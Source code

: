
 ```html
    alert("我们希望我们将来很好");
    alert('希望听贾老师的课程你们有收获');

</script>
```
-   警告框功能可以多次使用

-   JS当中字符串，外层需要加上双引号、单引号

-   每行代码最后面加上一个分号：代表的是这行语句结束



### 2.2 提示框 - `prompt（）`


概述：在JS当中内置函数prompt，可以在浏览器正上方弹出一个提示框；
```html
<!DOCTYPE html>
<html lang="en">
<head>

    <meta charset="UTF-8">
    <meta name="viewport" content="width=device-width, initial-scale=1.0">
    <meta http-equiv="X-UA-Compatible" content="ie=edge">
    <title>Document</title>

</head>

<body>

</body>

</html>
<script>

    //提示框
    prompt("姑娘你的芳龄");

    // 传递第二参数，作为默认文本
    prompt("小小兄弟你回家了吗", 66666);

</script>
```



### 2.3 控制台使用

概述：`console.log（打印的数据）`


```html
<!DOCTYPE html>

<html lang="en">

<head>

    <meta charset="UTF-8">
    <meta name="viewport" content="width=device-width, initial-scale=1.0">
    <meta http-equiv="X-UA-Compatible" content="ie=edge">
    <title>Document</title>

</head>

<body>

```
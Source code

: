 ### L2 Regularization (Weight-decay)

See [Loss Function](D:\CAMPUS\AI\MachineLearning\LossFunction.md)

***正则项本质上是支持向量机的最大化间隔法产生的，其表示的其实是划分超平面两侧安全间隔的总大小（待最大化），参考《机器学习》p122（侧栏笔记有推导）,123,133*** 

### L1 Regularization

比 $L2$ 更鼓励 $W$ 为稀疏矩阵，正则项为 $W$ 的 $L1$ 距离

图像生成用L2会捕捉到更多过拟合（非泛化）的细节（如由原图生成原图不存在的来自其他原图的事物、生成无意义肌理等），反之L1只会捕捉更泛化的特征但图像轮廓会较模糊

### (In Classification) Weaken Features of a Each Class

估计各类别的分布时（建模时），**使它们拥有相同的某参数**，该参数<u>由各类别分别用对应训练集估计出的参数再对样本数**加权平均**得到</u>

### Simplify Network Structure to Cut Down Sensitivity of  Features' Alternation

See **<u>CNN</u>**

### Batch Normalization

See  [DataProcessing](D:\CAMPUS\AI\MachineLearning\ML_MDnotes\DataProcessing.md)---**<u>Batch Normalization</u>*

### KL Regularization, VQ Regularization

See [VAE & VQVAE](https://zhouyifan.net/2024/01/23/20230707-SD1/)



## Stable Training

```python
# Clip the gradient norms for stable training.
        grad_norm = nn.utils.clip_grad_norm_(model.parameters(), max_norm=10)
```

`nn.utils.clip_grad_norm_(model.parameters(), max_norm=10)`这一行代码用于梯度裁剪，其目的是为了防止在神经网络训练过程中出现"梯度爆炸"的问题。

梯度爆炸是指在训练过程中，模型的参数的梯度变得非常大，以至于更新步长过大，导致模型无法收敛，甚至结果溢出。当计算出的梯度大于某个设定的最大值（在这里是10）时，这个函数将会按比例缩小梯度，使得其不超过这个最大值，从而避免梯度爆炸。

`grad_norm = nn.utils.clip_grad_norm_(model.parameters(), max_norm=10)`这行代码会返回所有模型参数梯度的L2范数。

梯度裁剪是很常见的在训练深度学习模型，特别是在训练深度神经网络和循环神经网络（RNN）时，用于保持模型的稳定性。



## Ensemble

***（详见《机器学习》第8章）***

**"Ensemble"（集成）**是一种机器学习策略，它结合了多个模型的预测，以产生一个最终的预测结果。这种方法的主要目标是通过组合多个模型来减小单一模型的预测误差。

··········

### What to produce
From the records above, pull every line that carries the word "model".

### Exercise answer
        grad_norm = nn.utils.clip_grad_norm_(model.parameters(), max_norm=10)
`nn.utils.clip_grad_norm_(model.parameters(), max_norm=10)`这一行代码用于梯度裁剪，其目的是为了防止在神经网络训练过程中出现"梯度爆炸"的问题。
`grad_norm = nn.utils.clip_grad_norm_(model.parameters(), max_norm=10)`这行代码会返回所有模型参数梯度的L2范数。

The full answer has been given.